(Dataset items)
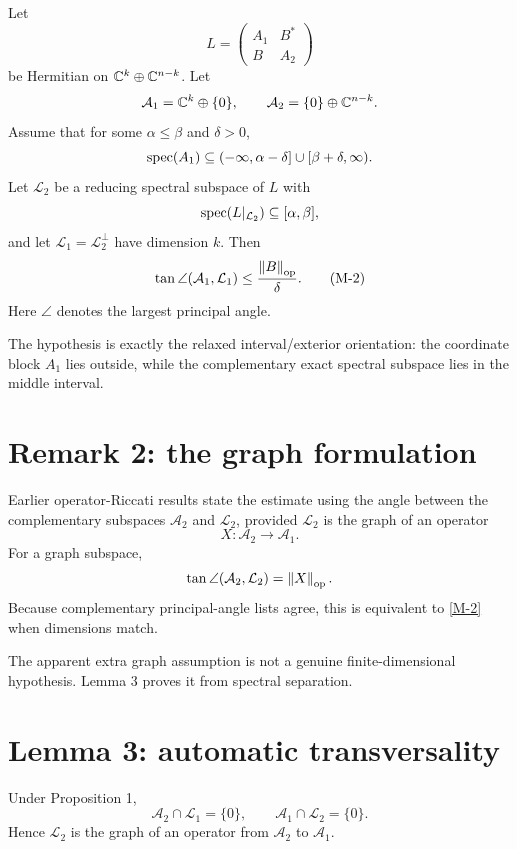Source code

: Let
\[
  L=\begin{pmatrix}A_1&B^*\\B&A_2\end{pmatrix}
\]
be Hermitian on $\C^k\oplus\C^{n-k}$. Let
\[
  \mathcal A_1=\C^k\oplus\{0\},
  \qquad
  \mathcal A_2=\{0\}\oplus\C^{n-k}.
\]
Assume that for some $\alpha\le\beta$ and $\delta>0$,
\[
  \spec(A_1)
  \subseteq(-\infty,\alpha-\delta]
    \cup[\beta+\delta,\infty).
\]
Let $\mathcal L_2$ be a reducing spectral subspace of $L$ with
\[
  \spec(L|_{\mathcal L_2})\subseteq[\alpha,\beta],
\]
and let $\mathcal L_1=\mathcal L_2^\perp$ have dimension $k$. Then
\begin{equation}
  \tan\angle(\mathcal A_1,\mathcal L_1)
  \le\frac{\norm{B}_{\op}}{\delta}.
  \tag{M-2}\label{M-2}
\end{equation}
Here $\angle$ denotes the largest principal angle.

The hypothesis is exactly the relaxed interval/exterior orientation: the coordinate block $A_1$ lies outside, while the complementary exact spectral subspace lies in the middle interval.

\section{Remark 2: the graph formulation}

Earlier operator-Riccati results state the estimate using the angle between the complementary subspaces $\mathcal A_2$ and $\mathcal L_2$, provided $\mathcal L_2$ is the graph of an operator
\[
  X:\mathcal A_2\to\mathcal A_1.
\]
For a graph subspace,
\[
  \tan\angle(\mathcal A_2,\mathcal L_2)=\norm{X}_{\op}.
\]
Because complementary principal-angle lists agree, this is equivalent to \eqref{M-2} when dimensions match.

The apparent extra graph assumption is not a genuine finite-dimensional hypothesis. Lemma 3 proves it from spectral separation.

\section{Lemma 3: automatic transversality}


Under Proposition 1,
\begin{equation}
  \mathcal A_2\cap\mathcal L_1=\{0\},
  \qquad
  \mathcal A_1\cap\mathcal L_2=\{0\}.
  \tag{M-transverse}
\end{equation}
Hence $\mathcal L_2$ is the graph of an operator from $\mathcal A_2$ to $\mathcal A_1$.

- _WHAT IS REQUIRED_
Look through the entries above; copy every line holding the string "spectral".

- _RESULT OF THE EXERCISE_
Let $\mathcal L_2$ be a reducing spectral subspace of $L$ with
The hypothesis is exactly the relaxed interval/exterior orientation: the coordinate block $A_1$ lies outside, while the complementary exact spectral subspace lies in the middle interval.
The apparent extra graph assumption is not a genuine finite-dimensional hypothesis. Lemma 3 proves it from spectral separation.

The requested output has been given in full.